◆ What is needed ◆
Copy, from the listing, every line in which the string "Verify" is present.

◆ Input records ◆
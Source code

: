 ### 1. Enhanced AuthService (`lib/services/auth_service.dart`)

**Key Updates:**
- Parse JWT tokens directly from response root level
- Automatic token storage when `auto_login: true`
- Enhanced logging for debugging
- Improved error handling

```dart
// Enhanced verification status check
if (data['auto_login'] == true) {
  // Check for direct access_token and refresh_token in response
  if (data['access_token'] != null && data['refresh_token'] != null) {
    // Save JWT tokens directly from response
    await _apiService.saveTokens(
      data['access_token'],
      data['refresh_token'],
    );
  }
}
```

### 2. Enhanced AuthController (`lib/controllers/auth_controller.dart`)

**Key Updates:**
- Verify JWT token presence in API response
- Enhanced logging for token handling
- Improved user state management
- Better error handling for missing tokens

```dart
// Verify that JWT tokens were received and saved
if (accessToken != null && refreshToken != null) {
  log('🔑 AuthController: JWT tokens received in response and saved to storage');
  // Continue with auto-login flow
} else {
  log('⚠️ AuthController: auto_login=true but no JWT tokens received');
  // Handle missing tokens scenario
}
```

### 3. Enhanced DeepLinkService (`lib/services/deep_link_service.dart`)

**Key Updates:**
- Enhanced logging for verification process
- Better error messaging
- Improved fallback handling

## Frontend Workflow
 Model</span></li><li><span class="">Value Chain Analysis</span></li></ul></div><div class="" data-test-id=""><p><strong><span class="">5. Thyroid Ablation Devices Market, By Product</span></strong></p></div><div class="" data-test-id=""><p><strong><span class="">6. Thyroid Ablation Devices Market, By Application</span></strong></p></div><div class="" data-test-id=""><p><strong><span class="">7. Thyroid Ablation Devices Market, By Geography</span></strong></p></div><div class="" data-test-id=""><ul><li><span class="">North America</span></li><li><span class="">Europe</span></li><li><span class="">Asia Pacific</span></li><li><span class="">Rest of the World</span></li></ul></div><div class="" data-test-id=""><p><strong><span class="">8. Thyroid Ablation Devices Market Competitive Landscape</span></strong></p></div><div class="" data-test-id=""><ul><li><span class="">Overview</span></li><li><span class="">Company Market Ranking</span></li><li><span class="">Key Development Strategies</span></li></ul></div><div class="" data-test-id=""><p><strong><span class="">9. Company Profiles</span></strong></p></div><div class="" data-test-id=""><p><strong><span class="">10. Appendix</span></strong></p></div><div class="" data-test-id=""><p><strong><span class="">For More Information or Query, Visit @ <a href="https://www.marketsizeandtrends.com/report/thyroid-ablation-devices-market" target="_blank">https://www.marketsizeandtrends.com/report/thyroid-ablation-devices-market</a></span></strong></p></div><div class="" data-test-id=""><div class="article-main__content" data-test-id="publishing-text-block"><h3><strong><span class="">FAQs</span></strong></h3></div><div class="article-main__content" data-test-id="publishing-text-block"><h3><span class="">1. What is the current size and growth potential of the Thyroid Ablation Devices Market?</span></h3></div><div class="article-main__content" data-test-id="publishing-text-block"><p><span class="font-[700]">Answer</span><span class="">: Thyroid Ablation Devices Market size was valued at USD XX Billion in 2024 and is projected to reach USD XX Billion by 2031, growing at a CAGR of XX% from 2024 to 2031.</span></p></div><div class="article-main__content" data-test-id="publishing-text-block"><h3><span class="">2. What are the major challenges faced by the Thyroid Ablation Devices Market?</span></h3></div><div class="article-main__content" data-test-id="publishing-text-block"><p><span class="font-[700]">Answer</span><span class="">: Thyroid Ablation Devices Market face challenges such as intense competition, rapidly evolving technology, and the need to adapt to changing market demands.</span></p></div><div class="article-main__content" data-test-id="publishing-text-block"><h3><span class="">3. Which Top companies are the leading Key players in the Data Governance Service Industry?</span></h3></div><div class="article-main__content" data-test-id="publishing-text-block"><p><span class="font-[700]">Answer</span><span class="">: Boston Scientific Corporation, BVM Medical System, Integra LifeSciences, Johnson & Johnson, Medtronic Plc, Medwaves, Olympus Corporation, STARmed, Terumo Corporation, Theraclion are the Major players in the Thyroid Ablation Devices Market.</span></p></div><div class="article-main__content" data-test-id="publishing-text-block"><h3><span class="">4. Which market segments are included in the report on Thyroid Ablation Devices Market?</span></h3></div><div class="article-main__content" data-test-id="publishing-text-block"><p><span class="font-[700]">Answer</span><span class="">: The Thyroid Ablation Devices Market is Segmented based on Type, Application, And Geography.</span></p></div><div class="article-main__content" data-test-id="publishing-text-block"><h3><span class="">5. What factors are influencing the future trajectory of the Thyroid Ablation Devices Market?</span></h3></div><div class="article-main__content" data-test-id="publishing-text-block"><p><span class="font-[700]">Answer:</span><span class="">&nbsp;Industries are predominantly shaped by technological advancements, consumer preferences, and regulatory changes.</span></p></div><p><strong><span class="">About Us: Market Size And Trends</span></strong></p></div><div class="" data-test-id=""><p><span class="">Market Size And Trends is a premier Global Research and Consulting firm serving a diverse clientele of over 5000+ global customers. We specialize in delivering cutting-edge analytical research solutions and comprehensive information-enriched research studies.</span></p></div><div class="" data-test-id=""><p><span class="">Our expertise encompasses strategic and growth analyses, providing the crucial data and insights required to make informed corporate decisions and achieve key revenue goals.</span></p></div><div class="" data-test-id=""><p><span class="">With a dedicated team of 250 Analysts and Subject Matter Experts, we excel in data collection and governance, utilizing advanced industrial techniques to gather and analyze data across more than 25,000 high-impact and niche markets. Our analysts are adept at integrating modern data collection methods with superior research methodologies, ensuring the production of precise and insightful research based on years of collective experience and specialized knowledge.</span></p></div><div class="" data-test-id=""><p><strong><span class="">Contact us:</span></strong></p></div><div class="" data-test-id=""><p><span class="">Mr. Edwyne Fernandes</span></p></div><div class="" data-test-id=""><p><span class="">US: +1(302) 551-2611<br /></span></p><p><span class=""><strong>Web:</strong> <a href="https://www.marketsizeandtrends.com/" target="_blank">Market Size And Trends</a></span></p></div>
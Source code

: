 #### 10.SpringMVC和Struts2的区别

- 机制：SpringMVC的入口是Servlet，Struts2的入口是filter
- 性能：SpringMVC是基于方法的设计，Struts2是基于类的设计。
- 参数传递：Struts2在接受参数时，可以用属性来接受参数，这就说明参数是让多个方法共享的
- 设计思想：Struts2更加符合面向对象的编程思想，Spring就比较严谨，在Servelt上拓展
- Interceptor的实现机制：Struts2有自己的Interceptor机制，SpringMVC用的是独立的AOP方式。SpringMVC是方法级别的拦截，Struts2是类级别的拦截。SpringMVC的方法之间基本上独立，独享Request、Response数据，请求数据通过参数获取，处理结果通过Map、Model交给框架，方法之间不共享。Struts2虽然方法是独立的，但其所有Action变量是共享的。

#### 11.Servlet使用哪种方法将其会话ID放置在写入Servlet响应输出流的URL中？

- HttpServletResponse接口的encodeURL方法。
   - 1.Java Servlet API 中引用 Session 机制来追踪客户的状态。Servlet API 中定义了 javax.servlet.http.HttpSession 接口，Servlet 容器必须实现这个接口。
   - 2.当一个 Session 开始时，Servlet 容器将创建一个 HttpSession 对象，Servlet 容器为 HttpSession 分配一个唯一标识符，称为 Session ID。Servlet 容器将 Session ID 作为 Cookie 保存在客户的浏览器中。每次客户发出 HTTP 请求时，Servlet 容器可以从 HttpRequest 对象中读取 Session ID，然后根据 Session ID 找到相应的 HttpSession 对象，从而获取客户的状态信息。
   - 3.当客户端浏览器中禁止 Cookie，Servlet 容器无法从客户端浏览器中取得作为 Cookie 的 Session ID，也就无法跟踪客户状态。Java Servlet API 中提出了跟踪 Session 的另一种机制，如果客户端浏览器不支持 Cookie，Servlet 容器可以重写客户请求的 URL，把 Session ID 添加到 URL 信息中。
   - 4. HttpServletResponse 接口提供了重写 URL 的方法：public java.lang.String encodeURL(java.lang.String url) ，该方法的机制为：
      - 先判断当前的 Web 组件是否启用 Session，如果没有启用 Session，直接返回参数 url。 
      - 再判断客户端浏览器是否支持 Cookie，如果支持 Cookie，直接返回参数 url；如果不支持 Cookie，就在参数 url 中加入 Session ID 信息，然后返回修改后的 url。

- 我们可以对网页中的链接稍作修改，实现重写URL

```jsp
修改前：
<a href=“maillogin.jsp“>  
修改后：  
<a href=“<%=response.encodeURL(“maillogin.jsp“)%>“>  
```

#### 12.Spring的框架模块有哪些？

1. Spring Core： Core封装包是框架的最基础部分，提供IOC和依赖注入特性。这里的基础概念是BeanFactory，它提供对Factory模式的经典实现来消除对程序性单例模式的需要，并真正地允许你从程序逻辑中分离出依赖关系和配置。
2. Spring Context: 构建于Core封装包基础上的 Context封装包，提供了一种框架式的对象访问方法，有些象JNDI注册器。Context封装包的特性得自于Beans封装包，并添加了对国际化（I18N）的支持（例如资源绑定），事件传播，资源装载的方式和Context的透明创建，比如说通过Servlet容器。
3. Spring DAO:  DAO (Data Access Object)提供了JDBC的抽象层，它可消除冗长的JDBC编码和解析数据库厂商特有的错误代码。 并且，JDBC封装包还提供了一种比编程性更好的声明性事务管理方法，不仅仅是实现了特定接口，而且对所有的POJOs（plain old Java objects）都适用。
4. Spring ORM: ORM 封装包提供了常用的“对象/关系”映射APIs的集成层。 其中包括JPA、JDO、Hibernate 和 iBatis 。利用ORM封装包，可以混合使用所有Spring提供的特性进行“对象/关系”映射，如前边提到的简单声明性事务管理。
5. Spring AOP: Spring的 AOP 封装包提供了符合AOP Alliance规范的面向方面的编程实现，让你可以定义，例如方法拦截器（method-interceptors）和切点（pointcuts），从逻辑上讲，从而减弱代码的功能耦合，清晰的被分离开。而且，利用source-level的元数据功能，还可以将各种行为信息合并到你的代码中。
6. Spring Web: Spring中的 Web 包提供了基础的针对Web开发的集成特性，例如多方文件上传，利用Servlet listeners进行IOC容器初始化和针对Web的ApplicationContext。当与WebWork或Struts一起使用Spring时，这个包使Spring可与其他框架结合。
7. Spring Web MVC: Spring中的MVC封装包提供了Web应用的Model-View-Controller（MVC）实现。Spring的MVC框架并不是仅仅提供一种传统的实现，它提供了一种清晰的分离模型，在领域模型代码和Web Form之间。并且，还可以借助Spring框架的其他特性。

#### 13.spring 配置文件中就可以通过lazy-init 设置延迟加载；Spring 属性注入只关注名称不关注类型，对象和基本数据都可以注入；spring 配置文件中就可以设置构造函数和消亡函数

◆ Written solution ◆
- Verify JWT token presence in API response
// Verify that JWT tokens were received and saved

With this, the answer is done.